### Data for processing

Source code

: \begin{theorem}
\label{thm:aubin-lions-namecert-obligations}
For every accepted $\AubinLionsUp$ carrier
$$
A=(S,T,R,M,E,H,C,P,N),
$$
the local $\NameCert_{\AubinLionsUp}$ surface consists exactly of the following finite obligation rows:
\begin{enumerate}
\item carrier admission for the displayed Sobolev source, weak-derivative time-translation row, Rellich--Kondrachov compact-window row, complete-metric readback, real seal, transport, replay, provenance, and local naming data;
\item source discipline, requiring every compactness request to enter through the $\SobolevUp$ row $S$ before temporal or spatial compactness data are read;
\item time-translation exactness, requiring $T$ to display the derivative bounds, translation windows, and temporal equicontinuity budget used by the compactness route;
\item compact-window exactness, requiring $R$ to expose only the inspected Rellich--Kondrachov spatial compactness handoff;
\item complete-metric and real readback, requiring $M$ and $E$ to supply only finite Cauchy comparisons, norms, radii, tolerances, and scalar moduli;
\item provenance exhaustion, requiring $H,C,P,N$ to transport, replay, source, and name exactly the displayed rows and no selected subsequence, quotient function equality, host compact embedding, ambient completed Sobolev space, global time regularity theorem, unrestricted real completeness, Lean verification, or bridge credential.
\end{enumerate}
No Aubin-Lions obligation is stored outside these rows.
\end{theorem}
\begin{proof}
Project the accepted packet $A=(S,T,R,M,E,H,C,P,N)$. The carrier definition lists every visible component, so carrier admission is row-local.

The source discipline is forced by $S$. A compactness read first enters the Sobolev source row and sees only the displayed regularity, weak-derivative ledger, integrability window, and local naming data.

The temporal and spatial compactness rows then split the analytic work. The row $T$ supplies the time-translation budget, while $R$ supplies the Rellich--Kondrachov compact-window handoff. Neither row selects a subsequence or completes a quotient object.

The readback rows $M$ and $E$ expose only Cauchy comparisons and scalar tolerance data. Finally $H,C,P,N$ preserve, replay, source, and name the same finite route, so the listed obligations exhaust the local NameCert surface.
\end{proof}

######

* **To do**: Please transcribe all of the records, keeping every line exactly as it is.

* **Written reply**:
Source code

: \begin{theorem}
\label{thm:aubin-lions-namecert-obligations}
For every accepted $\AubinLionsUp$ carrier
$$
A=(S,T,R,M,E,H,C,P,N),
$$
the local $\NameCert_{\AubinLionsUp}$ surface consists exactly of the following finite obligation rows:
\begin{enumerate}
\item carrier admission for the displayed Sobolev source, weak-derivative time-translation row, Rellich--Kondrachov compact-window row, complete-metric readback, real seal, transport, replay, provenance, and local naming data;
\item source discipline, requiring every compactness request to enter through the $\SobolevUp$ row $S$ before temporal or spatial compactness data are read;
\item time-translation exactness, requiring $T$ to display the derivative bounds, translation windows, and temporal equicontinuity budget used by the compactness route;
\item compact-window exactness, requiring $R$ to expose only the inspected Rellich--Kondrachov spatial compactness handoff;
\item complete-metric and real readback, requiring $M$ and $E$ to supply only finite Cauchy comparisons, norms, radii, tolerances, and scalar moduli;
\item provenance exhaustion, requiring $H,C,P,N$ to transport, replay, source, and name exactly the displayed rows and no selected subsequence, quotient function equality, host compact embedding, ambient completed Sobolev space, global time regularity theorem, unrestricted real completeness, Lean verification, or bridge credential.
\end{enumerate}
No Aubin-Lions obligation is stored outside these rows.
\end{theorem}
\begin{proof}
Project the accepted packet $A=(S,T,R,M,E,H,C,P,N)$. The carrier definition lists every visible component, so carrier admission is row-local.

The source discipline is forced by $S$. A compactness read first enters the Sobolev source row and sees only the displayed regularity, weak-derivative ledger, integrability window, and local naming data.

The temporal and spatial compactness rows then split the analytic work. The row $T$ supplies the time-translation budget, while $R$ supplies the Rellich--Kondrachov compact-window handoff. Neither row selects a subsequence or completes a quotient object.

The readback rows $M$ and $E$ expose only Cauchy comparisons and scalar tolerance data. Finally $H,C,P,N$ preserve, replay, source, and name the same finite route, so the listed obligations exhaust the local NameCert surface.
\end{proof}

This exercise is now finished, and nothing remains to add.